そのためだけにリア様と結婚して……ってあれ? そうすると、もしかしたらアミーユお嬢様は血が繋がっていない!?
「強力なモンスターが出現した場合の切り札として、私たちがいるのです。それは私だけではありません。リア、あなたもその仕事を引き継ぐのです」
「モンスターと戦える魔術師に育ってもわらないと困るのよ」
リア様の話をコルネリア様が引き継ぐ。
だが、語りかける相手はアミーユお嬢様ではなく僕だった。
「クリス。あなたの実績は悪くありません。リアが家庭教師に選んだのも理解できますが、アミーユを預けるには不安が残るのも事実です。ですから、この私があなたの実力を測るために来たわけです。分かりました?」
「はい」
何をさせる気なのだろう? やっぱり逃げ出しておけばよかった。まぁ、リア公爵夫人の依頼を受けた時から、そんなタイミングはとうに過ぎているんだけどね……。
「それでは試験を受けてもらいましょう。合否が判明するまでは、家庭教師は中断して結構です」
急な来訪の目的は、あくまで僕の実力を測るためなんですね。いいでしょう。アミーユお嬢様の師匠として受けて立ってやります!
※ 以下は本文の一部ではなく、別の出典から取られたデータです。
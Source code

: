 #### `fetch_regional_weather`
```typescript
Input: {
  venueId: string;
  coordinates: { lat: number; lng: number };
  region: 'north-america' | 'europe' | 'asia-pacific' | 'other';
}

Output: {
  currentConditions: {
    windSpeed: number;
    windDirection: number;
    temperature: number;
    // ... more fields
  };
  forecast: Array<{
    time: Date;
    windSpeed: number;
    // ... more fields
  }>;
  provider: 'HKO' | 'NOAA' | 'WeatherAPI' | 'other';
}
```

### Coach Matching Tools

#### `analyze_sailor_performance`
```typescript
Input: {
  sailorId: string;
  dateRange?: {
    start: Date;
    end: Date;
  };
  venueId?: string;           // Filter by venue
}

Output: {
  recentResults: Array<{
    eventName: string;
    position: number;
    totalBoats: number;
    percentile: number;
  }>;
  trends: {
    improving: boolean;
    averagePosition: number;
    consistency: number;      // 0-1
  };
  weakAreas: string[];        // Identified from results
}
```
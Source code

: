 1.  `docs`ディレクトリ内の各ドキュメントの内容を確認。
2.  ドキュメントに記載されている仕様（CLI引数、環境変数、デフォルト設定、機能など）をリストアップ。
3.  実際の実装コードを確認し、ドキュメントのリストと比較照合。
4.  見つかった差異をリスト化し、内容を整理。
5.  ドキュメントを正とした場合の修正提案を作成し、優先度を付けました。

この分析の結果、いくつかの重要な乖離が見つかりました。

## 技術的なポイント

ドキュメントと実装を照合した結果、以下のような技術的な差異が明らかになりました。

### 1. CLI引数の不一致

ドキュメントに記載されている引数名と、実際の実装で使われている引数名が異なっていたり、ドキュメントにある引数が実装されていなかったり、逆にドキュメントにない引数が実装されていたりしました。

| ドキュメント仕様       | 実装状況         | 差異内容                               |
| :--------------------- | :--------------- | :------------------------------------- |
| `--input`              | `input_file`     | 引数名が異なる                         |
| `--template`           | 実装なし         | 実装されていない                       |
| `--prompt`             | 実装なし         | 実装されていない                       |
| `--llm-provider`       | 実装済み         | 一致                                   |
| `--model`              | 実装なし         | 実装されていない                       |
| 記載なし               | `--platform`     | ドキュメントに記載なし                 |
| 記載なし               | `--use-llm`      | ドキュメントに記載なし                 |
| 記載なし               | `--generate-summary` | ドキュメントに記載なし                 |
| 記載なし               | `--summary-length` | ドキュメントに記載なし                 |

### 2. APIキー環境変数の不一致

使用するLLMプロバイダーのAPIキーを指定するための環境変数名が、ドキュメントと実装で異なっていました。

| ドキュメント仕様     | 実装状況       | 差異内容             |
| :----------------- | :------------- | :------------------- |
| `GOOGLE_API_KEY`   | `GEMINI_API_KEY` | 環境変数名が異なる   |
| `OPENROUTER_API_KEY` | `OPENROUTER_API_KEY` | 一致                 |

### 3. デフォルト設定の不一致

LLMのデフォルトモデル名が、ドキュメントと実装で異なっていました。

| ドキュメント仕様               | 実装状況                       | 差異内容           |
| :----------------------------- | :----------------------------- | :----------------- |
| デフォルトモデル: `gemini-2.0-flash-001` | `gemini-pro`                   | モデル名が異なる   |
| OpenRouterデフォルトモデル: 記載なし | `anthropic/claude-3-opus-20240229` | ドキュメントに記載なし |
「それで、試験の内容とはどのようなものでしょうか?」
「試験は3つです。まずは、モンスターとの戦い方を観察します。この屋敷の中庭にオーガーが1匹、檻に入っているので、武器を持たずに魔術だけで見事倒してみせなさい。その戦い方を見て私が評価を下します」
僕の正面に座っているケルト様は、試験の内容を聞いいてイヤらしく笑っている。この僕が、この程度の試験をクリアできないと思っているのだろうか?
悪いけどオーガー1匹程度なら、僕一人で確実に倒せる。そのぐらい力量に差があるんだけど……でもそんなことを、この場で言う必要はないか。試験は簡単であればあるほどいい。それに圧倒的な力を見せつけて、変なちょっかいを出す気力を根こそぎ奪い取る良い機会かもしれない。
「その試験、ケガひとつ負うことなくクリアしてみせます」
「よろしい。見事に乗り切ってみなさい」
威勢の良い返事を気にいたのか、コルネリア様は満足そうにうなずくと、使用人に声をかける。
そんな様子をぼーっと眺めていた僕に、ケルト様が険しい顔をしながら話しかけてきた。
「お前、さっきは威勢のいいことを言っていたけど、さっさと負けを認めたほうが賢明だぞ?」
ふーん。確かに研究所に篭るようなタイプの魔術師、付与師であれば、素手でゴブリンと戦うのは無謀だ。僕もそのタイプだと思われているのかな? だとしたら心外だ。ケルト様の認識を改めてもらおうかな。
「ご配慮ありがとうございます。ですが私は、研究所に引きこもっているような、ひ弱な付与師ではありません。負けることなど万が一でもあり得ません」
僕の態度が気に入らなかったのか顔を引きつらせている。
「それは、この俺の家庭教師をバカにしているのか?」
ん? なんでそうなるんだ。もしかしてコンプレックスを刺激しちゃったかな?
「気分を害されたのであれば謝罪いたしますが、ケルト様の家庭教師が誰なのか存じ上げておりません。そんな私が、どうしてバカにできるのでしょうか?」
確かに研究所にこもりきりの魔術師、付与師は嫌いだ。だからと言って、ケルト様の家庭教師をバカにするほど無謀でもない。僕は単純に知らなかっただけだ。でもそれは、地雷を踏んだ言い訳にはならない、か?
「苦し言い訳だな」
ケルト様は、まだご立腹のようだ。どうやってこの場を切り抜けよう。そう悩んでいると、コルネリア様たちの会話が終わったようだ。
「ケルト。見苦しい真似は止しなさい」
「でも母様!」
「同じことを二度言わせる気ですか?」
コルネリア様の眼力に負けて、黙って下を向いてしまった。反抗期でも、母親には逆らえないか。
「さて予定通り、これから試験を始めます。中庭に出て準備してなさい」
準備なんて必要ないけど逆らう意味もない。僕は素直に従って部屋を退出した。